(Saved entries)
|---|

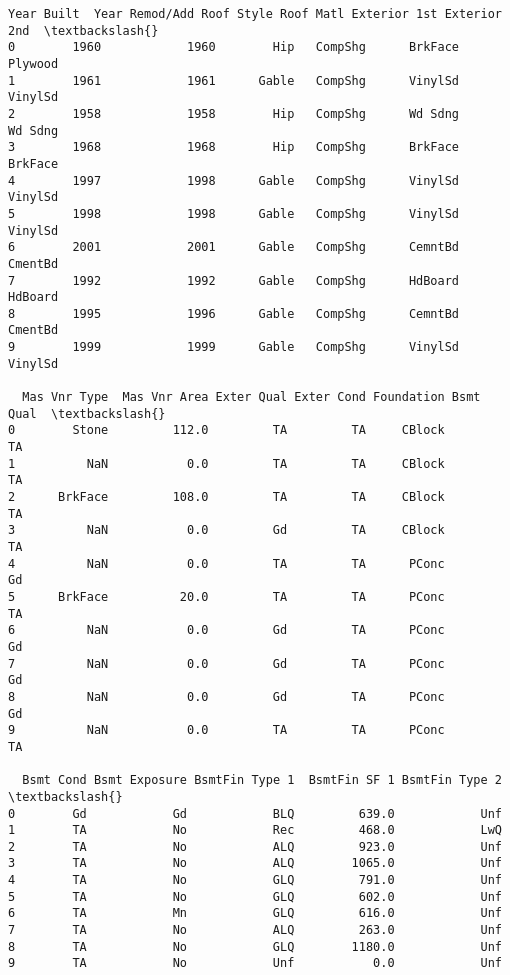 \documentclass[11pt]{article}
\begin{document}
\begin{tcolorbox}[breakable, size=fbox, boxrule=.5pt, pad at break*=1mm, opacityfill=0]
\begin{Verbatim}[commandchars=\\\{\}]
   Year Built  Year Remod/Add Roof Style Roof Matl Exterior 1st Exterior 2nd  \textbackslash{}
0        1960            1960        Hip   CompShg      BrkFace      Plywood
1        1961            1961      Gable   CompShg      VinylSd      VinylSd
2        1958            1958        Hip   CompShg      Wd Sdng      Wd Sdng
3        1968            1968        Hip   CompShg      BrkFace      BrkFace
4        1997            1998      Gable   CompShg      VinylSd      VinylSd
5        1998            1998      Gable   CompShg      VinylSd      VinylSd
6        2001            2001      Gable   CompShg      CemntBd      CmentBd
7        1992            1992      Gable   CompShg      HdBoard      HdBoard
8        1995            1996      Gable   CompShg      CemntBd      CmentBd
9        1999            1999      Gable   CompShg      VinylSd      VinylSd

  Mas Vnr Type  Mas Vnr Area Exter Qual Exter Cond Foundation Bsmt Qual  \textbackslash{}
0        Stone         112.0         TA         TA     CBlock        TA
1          NaN           0.0         TA         TA     CBlock        TA
2      BrkFace         108.0         TA         TA     CBlock        TA
3          NaN           0.0         Gd         TA     CBlock        TA
4          NaN           0.0         TA         TA      PConc        Gd
5      BrkFace          20.0         TA         TA      PConc        TA
6          NaN           0.0         Gd         TA      PConc        Gd
7          NaN           0.0         Gd         TA      PConc        Gd
8          NaN           0.0         Gd         TA      PConc        Gd
9          NaN           0.0         TA         TA      PConc        TA

  Bsmt Cond Bsmt Exposure BsmtFin Type 1  BsmtFin SF 1 BsmtFin Type 2  \textbackslash{}
0        Gd            Gd            BLQ         639.0            Unf
1        TA            No            Rec         468.0            LwQ
2        TA            No            ALQ         923.0            Unf
3        TA            No            ALQ        1065.0            Unf
4        TA            No            GLQ         791.0            Unf
5        TA            No            GLQ         602.0            Unf
6        TA            Mn            GLQ         616.0            Unf
7        TA            No            ALQ         263.0            Unf
8        TA            No            GLQ        1180.0            Unf
9        TA            No            Unf           0.0            Unf


\end{Verbatim}
\end{tcolorbox}
\end{document}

|---|

WHAT YOU WILL DO: Repeat the records above exactly, omitting every picture.

WRITTEN ANSWER:
 \documentclass[11pt]{article}
\begin{document}
\begin{tcolorbox}[breakable, size=fbox, boxrule=.5pt, pad at break*=1mm, opacityfill=0]
\begin{Verbatim}[commandchars=\\\{\}]
   Year Built  Year Remod/Add Roof Style Roof Matl Exterior 1st Exterior 2nd  \textbackslash{}
0        1960            1960        Hip   CompShg      BrkFace      Plywood
1        1961            1961      Gable   CompShg      VinylSd      VinylSd
2        1958            1958        Hip   CompShg      Wd Sdng      Wd Sdng
3        1968            1968        Hip   CompShg      BrkFace      BrkFace
4        1997            1998      Gable   CompShg      VinylSd      VinylSd
5        1998            1998      Gable   CompShg      VinylSd      VinylSd
6        2001            2001      Gable   CompShg      CemntBd      CmentBd
7        1992            1992      Gable   CompShg      HdBoard      HdBoard
8        1995            1996      Gable   CompShg      CemntBd      CmentBd
9        1999            1999      Gable   CompShg      VinylSd      VinylSd

  Mas Vnr Type  Mas Vnr Area Exter Qual Exter Cond Foundation Bsmt Qual  \textbackslash{}
0        Stone         112.0         TA         TA     CBlock        TA
1          NaN           0.0         TA         TA     CBlock        TA
2      BrkFace         108.0         TA         TA     CBlock        TA
3          NaN           0.0         Gd         TA     CBlock        TA
4          NaN           0.0         TA         TA      PConc        Gd
5      BrkFace          20.0         TA         TA      PConc        TA
6          NaN           0.0         Gd         TA      PConc        Gd
7          NaN           0.0         Gd         TA      PConc        Gd
8          NaN           0.0         Gd         TA      PConc        Gd
9          NaN           0.0         TA         TA      PConc        TA

  Bsmt Cond Bsmt Exposure BsmtFin Type 1  BsmtFin SF 1 BsmtFin Type 2  \textbackslash{}
0        Gd            Gd            BLQ         639.0            Unf
1        TA            No            Rec         468.0            LwQ
2        TA            No            ALQ         923.0            Unf
3        TA            No            ALQ        1065.0            Unf
4        TA            No            GLQ         791.0            Unf
5        TA            No            GLQ         602.0            Unf
6        TA            Mn            GLQ         616.0            Unf
7        TA            No            ALQ         263.0            Unf
8        TA            No            GLQ        1180.0            Unf
9        TA            No            Unf           0.0            Unf


\end{Verbatim}
\end{tcolorbox}
\end{document}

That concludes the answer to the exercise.